Our task is to evoke the qualities of an experience for the user, using the tools and techniques that we have to do it convincingly enough that they don’t stop to question the illusion. If you throw an object in VR, there’s very little simulation in what happens next. Users throw like they would in real life, and expect the outcome they would get in real life. But without the weight of anything other than the controller in your hand, without feeling the heft and shape of the object, and relying only on limited movement data, it’s a tricky thing to simulate. So instead the code will be designed to work out what you’re expecting to happen, and to help you achieve it. It uses clues like where you’re looking, what the possible targets are that are there, their probable priorities to you, and maybe throws in some randomness and fail parameters so you don’t hit the bullseye every time. We can’t simulate it easily in VR, but we can infer a lot about your intentions and give you something that feels more natural and believable than the flawed simulation data would allow. Emulation is always the way; mixing simulation, prediction and creative design to evoke the expected output from your inputs.

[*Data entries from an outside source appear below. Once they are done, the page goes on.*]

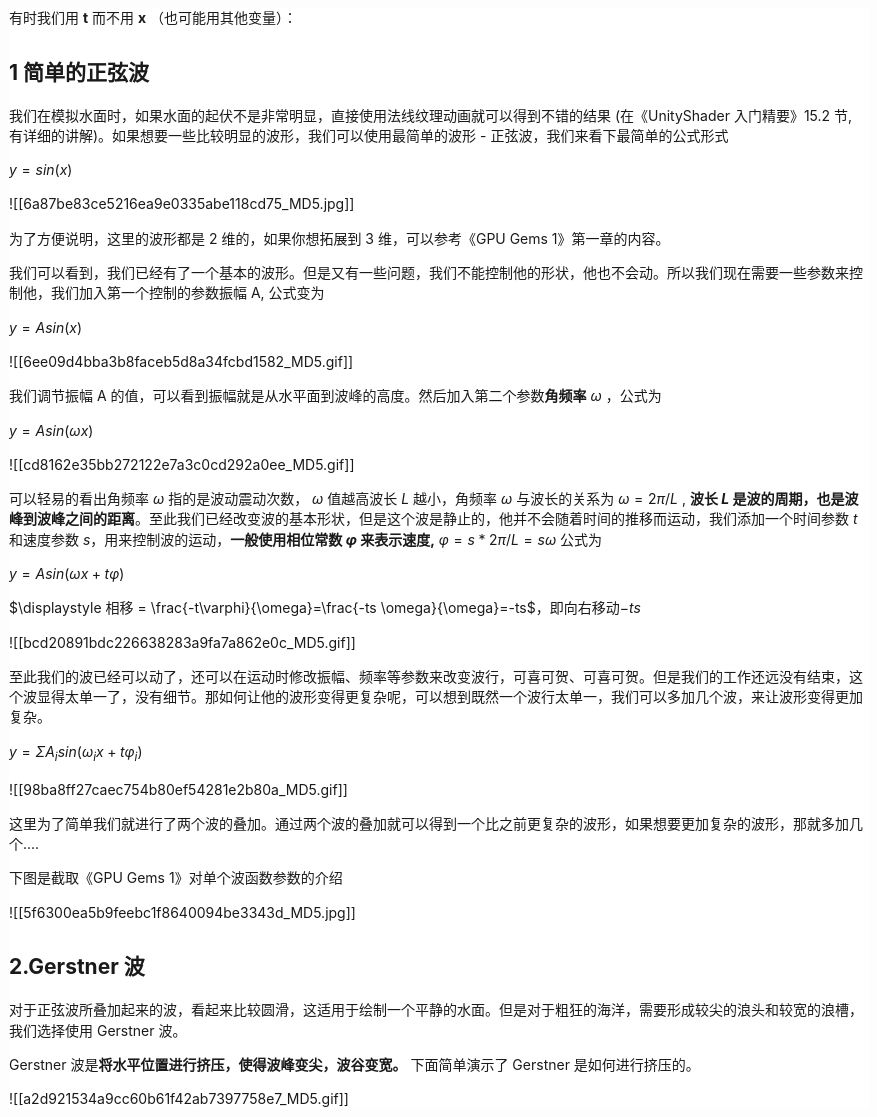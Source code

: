 有时我们用 **t** 而不用 **x** （也可能用其他变量）：


## 1 简单的正弦波

我们在模拟水面时，如果水面的起伏不是非常明显，直接使用法线纹理动画就可以得到不错的结果 (在《UnityShader 入门精要》15.2 节, 有详细的讲解)。如果想要一些比较明显的波形，我们可以使用最简单的波形 - 正弦波，我们来看下最简单的公式形式

$y = sin(x)$

![[6a87be83ce5216ea9e0335abe118cd75_MD5.jpg]]

为了方便说明，这里的波形都是 2 维的，如果你想拓展到 3 维，可以参考《GPU Gems 1》第一章的内容。

我们可以看到，我们已经有了一个基本的波形。但是又有一些问题，我们不能控制他的形状，他也不会动。所以我们现在需要一些参数来控制他，我们加入第一个控制的参数振幅 A, 公式变为

$y = Asin(x)$

![[6ee09d4bba3b8faceb5d8a34fcbd1582_MD5.gif]]

我们调节振幅 A 的值，可以看到振幅就是从水平面到波峰的高度。然后加入第二个参数**角频率** $\omega$ ，公式为

$y = Asin(\omega x)$

![[cd8162e35bb272122e7a3c0cd292a0ee_MD5.gif]]

可以轻易的看出角频率 $\omega$ 指的是波动震动次数， $\omega$ 值越高波长 $L$ 越小，角频率 $\omega$ 与波长的关系为 $\omega = 2\pi/L$ , **波长 $L$ 是波的周期，也是波峰到波峰之间的距离**。至此我们已经改变波的基本形状，但是这个波是静止的，他并不会随着时间的推移而运动，我们添加一个时间参数 $t$ 和速度参数 $s$，用来控制波的运动，**一般使用相位常数 $\varphi$ 来表示速度,** $\varphi=s*2\pi/L=s\omega$ 公式为

$y = Asin(\omega x + t\varphi)$

$\displaystyle 相移 = \frac{-t\varphi}{\omega}=\frac{-ts \omega}{\omega}=-ts$，即向右移动$-ts$

![[bcd20891bdc226638283a9fa7a862e0c_MD5.gif]]

至此我们的波已经可以动了，还可以在运动时修改振幅、频率等参数来改变波行，可喜可贺、可喜可贺。但是我们的工作还远没有结束，这个波显得太单一了，没有细节。那如何让他的波形变得更复杂呢，可以想到既然一个波行太单一，我们可以多加几个波，来让波形变得更加复杂。

$y=\Sigma A_{i}sin(\omega_{i}x+t\varphi_{i})$

![[98ba8ff27caec754b80ef54281e2b80a_MD5.gif]]

这里为了简单我们就进行了两个波的叠加。通过两个波的叠加就可以得到一个比之前更复杂的波形，如果想要更加复杂的波形，那就多加几个....

下图是截取《GPU Gems 1》对单个波函数参数的介绍

![[5f6300ea5b9feebc1f8640094be3343d_MD5.jpg]]

## 2.Gerstner 波

对于正弦波所叠加起来的波，看起来比较圆滑，这适用于绘制一个平静的水面。但是对于粗狂的海洋，需要形成较尖的浪头和较宽的浪槽，我们选择使用 Gerstner 波。

Gerstner 波是**将水平位置进行挤压，使得波峰变尖，波谷变宽。** 下面简单演示了 Gerstner 是如何进行挤压的。

![[a2d921534a9cc60b61f42ab7397758e7_MD5.gif]]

Job Simulator by Owlchemy Labs is a perfect example of this; every interaction evokes a real world activity. The representation is abstracted and simplified down to the bare essentials needed to evoke the experience of using it. And yet it works perfectly to immerse the user in familiar settings where we get to break the rules. We recognise each type of object and device from their streamlined representations, and the properties they possess are as we expect. The delight comes in the unexpected outcomes of combining them or using them illogically, where those outcomes are surprising, compelling, entertaining and, on reflection, entirely logical. It’s easy to stay deeply immersed for long periods as you play in the sandbox and explore what happens when we supersize other things than soda and fries, or photocopy a doughnut, or throw things at the customer. The simplification and abstraction doesn’t detract from the immersive qualities of the game, but instead shifts the focus away from the realism of the world to the twisted realism of how the elements react with one another, short-cutting straight to the true immersive pull of the experience and keeping the user there, happy within a framework of sometimes unexpected, but consistent and logical outcomes.
Frame it with a different rule set
This is an extension of the idea that abstracted, simplified representations set our expectations differently.
Tone and Framing affect the user’s response to things happening in the world by conjuring certain types of expectations. Cartoon worlds suggest cartoon affordances. Realistic settings suggest real world rules will be in play, unless we’re told otherwise.
Think about the simple, cel-shaded art styles which are prevalent on the Quest store. The varied cartoon aesthetics are good fits for the on-board processing capabilities of the standalone device. But the style also acts as a useful framing device for setting the user’s expectations about the fidelity of the experience.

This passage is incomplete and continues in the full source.